> **Task item**: If a line in the entries includes "title", show that line.

> **Stored data**:
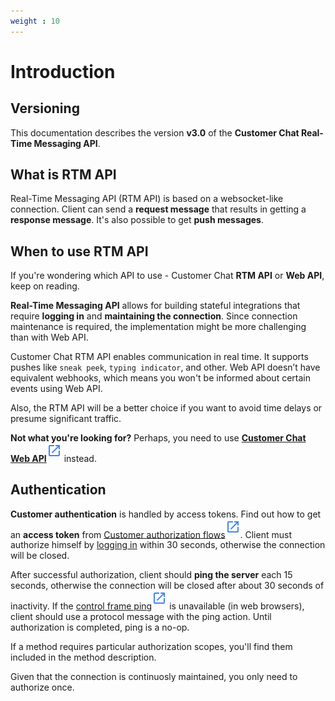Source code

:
```yaml
---
weight : 10
---
```


# Introduction

## Versioning

This documentation describes the version **v3.0** of the **Customer Chat Real-Time Messaging API**.

## What is RTM API
Real-Time Messaging API (RTM API) is based on a websocket-like connection. Client can send a **request message** that results in getting a **response message**. It's also possible to get **push messages**.

## When to use RTM API
If you're wondering which API to use - Customer Chat **RTM API** or **Web API**, keep on reading.

**Real-Time Messaging API** allows for building stateful integrations that require **logging in** and **maintaining the connection**. Since connection maintenance is required, the implementation might be more challenging than with Web API.

Customer Chat RTM API enables communication in real time. It supports pushes like `sneak peek`, `typing indicator`, and other. Web API doesn’t have equivalent webhooks, which means you won't be informed about certain events using Web API. 

Also, the RTM API will be a better choice if you want to avoid time delays or presume significant traffic. 

**Not what you're looking for?** Perhaps, you need to use [**Customer Chat Web API**](../customer-chat-web-api)<sup>[![LiveChat Link](link.svg)](../customer-chat-web-api)</sup> instead.

## Authentication

**Customer authentication** is handled by access tokens. Find out how to get an **access token** from [Customer authorization flows](https://developers.livechatinc.com/docs/authorization/)<sup>[![LiveChat Link](link.svg)](../authorization/#customer-authorization-flows)</sup>. Client must authorize himself by [logging in](#login) within 30 seconds, otherwise the connection will be closed.

After successful authorization, client should **ping the server** each 15 seconds, otherwise the connection will be closed after about 30 seconds of inactivity. If the [control frame ping](https://tools.ietf.org/html/rfc6455#section-5.5.2)<sup>[![LiveChat Link](link.svg)](https://tools.ietf.org/html/rfc6455#section-5.5.2)</sup> is unavailable (in web browsers), client should use a protocol message with the ping action. Until authorization is completed, ping is a no-op. 

If a method requires particular authorization scopes, you'll find them included in the method description. 

Given that the connection is continuosly maintained, you only need to authorize once. 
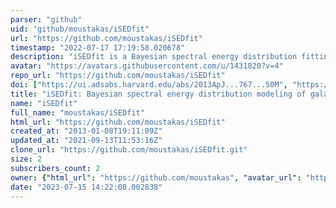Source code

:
 ```yaml
---
parser: "github"
uid: "github/moustakas/iSEDfit"
url: "https://github.com/moustakas/iSEDfit"
timestamp: "2022-07-17 17:19:58.020678"
description: "iSEDfit is a Bayesian spectral energy distribution fitting code designed to extract the physical properties of galaxies from broadband photometry."
avatar: "https://avatars.githubusercontent.com/u/1431820?v=4"
repo_url: "https://github.com/moustakas/iSEDfit"
doi: ["https://ui.adsabs.harvard.edu/abs/2013ApJ...767...50M", "https://ui.adsabs.harvard.edu/abs/2017ascl.soft08029M/abstract"]
title: "iSEDfit: Bayesian spectral energy distribution modeling of galaxies"
name: "iSEDfit"
full_name: "moustakas/iSEDfit"
html_url: "https://github.com/moustakas/iSEDfit"
created_at: "2013-01-08T19:11:09Z"
updated_at: "2021-09-13T11:53:16Z"
clone_url: "https://github.com/moustakas/iSEDfit.git"
size: 2
subscribers_count: 2
owner: {"html_url": "https://github.com/moustakas", "avatar_url": "https://avatars.githubusercontent.com/u/1431820?v=4", "login": "moustakas", "type": "User"}
date: "2023-07-15 14:22:08.002838"
---
```

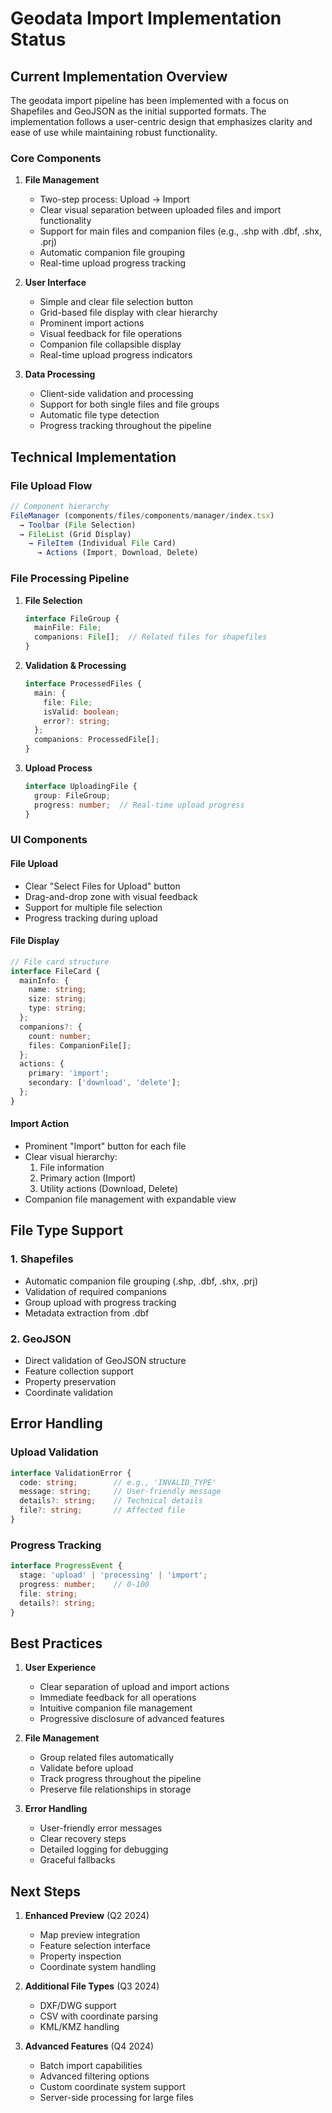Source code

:# Geodata Import Implementation Status

## Current Implementation Overview

The geodata import pipeline has been implemented with a focus on Shapefiles and GeoJSON as the initial supported formats. The implementation follows a user-centric design that emphasizes clarity and ease of use while maintaining robust functionality.

### Core Components

1. **File Management**
   - Two-step process: Upload → Import
   - Clear visual separation between uploaded files and import functionality
   - Support for main files and companion files (e.g., .shp with .dbf, .shx, .prj)
   - Automatic companion file grouping
   - Real-time upload progress tracking

2. **User Interface**
   - Simple and clear file selection button
   - Grid-based file display with clear hierarchy
   - Prominent import actions
   - Visual feedback for file operations
   - Companion file collapsible display
   - Real-time upload progress indicators

3. **Data Processing**
   - Client-side validation and processing
   - Support for both single files and file groups
   - Automatic file type detection
   - Progress tracking throughout the pipeline

## Technical Implementation

### File Upload Flow

```typescript
// Component hierarchy
FileManager (components/files/components/manager/index.tsx)
  → Toolbar (File Selection)
  → FileList (Grid Display)
    → FileItem (Individual File Card)
      → Actions (Import, Download, Delete)
```

### File Processing Pipeline

1. **File Selection**
   ```typescript
   interface FileGroup {
     mainFile: File;
     companions: File[];  // Related files for shapefiles
   }
   ```

2. **Validation & Processing**
   ```typescript
   interface ProcessedFiles {
     main: {
       file: File;
       isValid: boolean;
       error?: string;
     };
     companions: ProcessedFile[];
   }
   ```

3. **Upload Process**
   ```typescript
   interface UploadingFile {
     group: FileGroup;
     progress: number;  // Real-time upload progress
   }
   ```

### UI Components

#### File Upload
- Clear "Select Files for Upload" button
- Drag-and-drop zone with visual feedback
- Support for multiple file selection
- Progress tracking during upload

#### File Display
```typescript
// File card structure
interface FileCard {
  mainInfo: {
    name: string;
    size: string;
    type: string;
  };
  companions?: {
    count: number;
    files: CompanionFile[];
  };
  actions: {
    primary: 'import';
    secondary: ['download', 'delete'];
  };
}
```

#### Import Action
- Prominent "Import" button for each file
- Clear visual hierarchy:
  1. File information
  2. Primary action (Import)
  3. Utility actions (Download, Delete)
- Companion file management with expandable view

## File Type Support

### 1. Shapefiles
- Automatic companion file grouping (.shp, .dbf, .shx, .prj)
- Validation of required companions
- Group upload with progress tracking
- Metadata extraction from .dbf

### 2. GeoJSON
- Direct validation of GeoJSON structure
- Feature collection support
- Property preservation
- Coordinate validation

## Error Handling

### Upload Validation
```typescript
interface ValidationError {
  code: string;        // e.g., 'INVALID_TYPE'
  message: string;     // User-friendly message
  details?: string;    // Technical details
  file?: string;       // Affected file
}
```

### Progress Tracking
```typescript
interface ProgressEvent {
  stage: 'upload' | 'processing' | 'import';
  progress: number;    // 0-100
  file: string;
  details?: string;
}
```

## Best Practices

1. **User Experience**
   - Clear separation of upload and import actions
   - Immediate feedback for all operations
   - Intuitive companion file management
   - Progressive disclosure of advanced features

2. **File Management**
   - Group related files automatically
   - Validate before upload
   - Track progress throughout the pipeline
   - Preserve file relationships in storage

3. **Error Handling**
   - User-friendly error messages
   - Clear recovery steps
   - Detailed logging for debugging
   - Graceful fallbacks

## Next Steps

1. **Enhanced Preview** (Q2 2024)
   - Map preview integration
   - Feature selection interface
   - Property inspection
   - Coordinate system handling

2. **Additional File Types** (Q3 2024)
   - DXF/DWG support
   - CSV with coordinate parsing
   - KML/KMZ handling

3. **Advanced Features** (Q4 2024)
   - Batch import capabilities
   - Advanced filtering options
   - Custom coordinate system support
   - Server-side processing for large files 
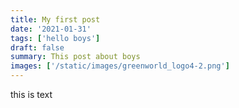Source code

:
 ```yaml
---
title: My first post
date: '2021-01-31'
tags: ['hello boys']
draft: false
summary: This post about boys 
images: ['/static/images/greenworld_logo4-2.png']
---
```


this is text 

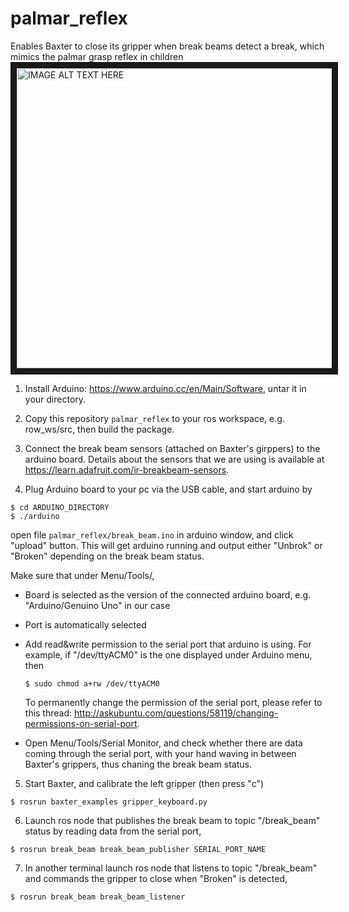 # palmar_reflex
Enables Baxter to close its gripper when break beams detect a break, which mimics the palmar grasp reflex in children<br>
<a href="http://www.youtube.com/watch?feature=player_embedded&v=aQBKxrKN0UA
" target="_blank"><img src="http://img.youtube.com/vi/aQBKxrKN0UA/0.jpg" 
alt="IMAGE ALT TEXT HERE" width="640" height="480" border="10" /></a>

1. Install Arduino: https://www.arduino.cc/en/Main/Software, untar it in your directory.

2. Copy this repository `palmar_reflex` to your ros workspace, e.g. row_ws/src, then build the package.

3. Connect the break beam sensors (attached on Baxter's girppers) to the arduino board. Details about the sensors that we are using is available at https://learn.adafruit.com/ir-breakbeam-sensors.

4. Plug Arduino board to your pc via the USB cable, and start arduino by 
  ```
  $ cd ARDUINO_DIRECTORY
  $ ./arduino 
  ```
  open file `palmar_reflex/break_beam.ino` in arduino window, and click "upload" button. This will get arduino running and output either "Unbrok" or "Broken" depending on the break beam status. <br>
  
  Make sure that under Menu/Tools/, 
  * Board is selected as the version of the connected arduino board, e.g. "Arduino/Genuino Uno" in our case
  * Port is automatically selected
  * Add read&write permission to the serial port that arduino is using. For example, if "/dev/ttyACM0" is the one displayed under Arduino menu, then 

    ```
    $ sudo chmod a+rw /dev/ttyACM0
    ```
    To permanently change the permission of the serial port, please refer to this thread: http://askubuntu.com/questions/58119/changing-permissions-on-serial-port.
  * Open Menu/Tools/Serial Monitor, and check whether there are data coming through the serial port, with your hand waving in between Baxter's grippers, thus chaning the break beam status.
  
5. Start Baxter, and calibrate the left gripper (then press "c") 

  ```
  $ rosrun baxter_examples gripper_keyboard.py
  ```
  
6. Launch ros node that publishes the break beam to topic "/break_beam" status by reading data from the serial port,

  ```
  $ rosrun break_beam break_beam_publisher SERIAL_PORT_NAME
  ```

7. In another terminal launch ros node that listens to topic "/break_beam" and commands the gripper to close when "Broken" is detected,
  
  ```
  $ rosrun break_beam break_beam_listener
  ```
  
  
  
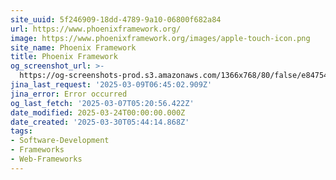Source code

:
 ```yaml
---
site_uuid: 5f246909-18dd-4789-9a10-06800f682a84
url: https://www.phoenixframework.org/
image: https://www.phoenixframework.org/images/apple-touch-icon.png
site_name: Phoenix Framework
title: Phoenix Framework
og_screenshot_url: >-
  https://og-screenshots-prod.s3.amazonaws.com/1366x768/80/false/e847545065c31c94439a04c9fb3349e96f1b6634c374838c113f00912b289a94.jpeg
jina_last_request: '2025-03-09T06:45:02.909Z'
jina_error: Error occurred
og_last_fetch: '2025-03-07T05:20:56.422Z'
date_modified: 2025-03-24T00:00:00.000Z
date_created: '2025-03-30T05:44:14.868Z'
tags:
- Software-Development
- Frameworks
- Web-Frameworks
---
```











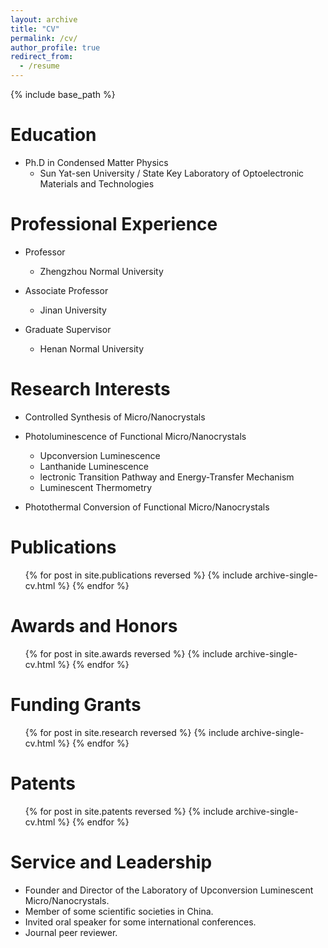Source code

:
 ```yaml
---
layout: archive
title: "CV"
permalink: /cv/
author_profile: true
redirect_from:
  - /resume
---
```


{% include base_path %}

Education
======
* Ph.D in Condensed Matter Physics
  * Sun Yat-sen University / State Key Laboratory of Optoelectronic Materials and Technologies

Professional Experience
======
* Professor
  * Zhengzhou Normal University

* Associate Professor
  * Jinan University

* Graduate Supervisor
  * Henan Normal University

Research Interests
======
* Controlled Synthesis of Micro/Nanocrystals

* Photoluminescence of Functional Micro/Nanocrystals
  * Upconversion Luminescence
  * Lanthanide Luminescence
  * lectronic Transition Pathway and Energy-Transfer Mechanism
  * Luminescent Thermometry

* Photothermal Conversion of Functional Micro/Nanocrystals

Publications
======
  <ul>{% for post in site.publications reversed %}
    {% include archive-single-cv.html %}
  {% endfor %}</ul>

Awards and Honors
======
  <ul>{% for post in site.awards reversed %}
    {% include archive-single-cv.html %}
  {% endfor %}</ul>

Funding Grants
======
  <ul>{% for post in site.research reversed %}
    {% include archive-single-cv.html %}
  {% endfor %}</ul>
 
Patents
======
  <ul>{% for post in site.patents reversed %}
    {% include archive-single-cv.html %}
  {% endfor %}</ul>

Service and Leadership
======
* Founder and Director of the Laboratory of Upconversion Luminescent Micro/Nanocrystals.
* Member of some scientific societies in China.
* Invited oral speaker for some international conferences.
* Journal peer reviewer.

> **Expected answer**:
title: "iSEDfit: Bayesian spectral energy distribution modeling of galaxies"
title: My first post
title: Phoenix Framework
title: "CV"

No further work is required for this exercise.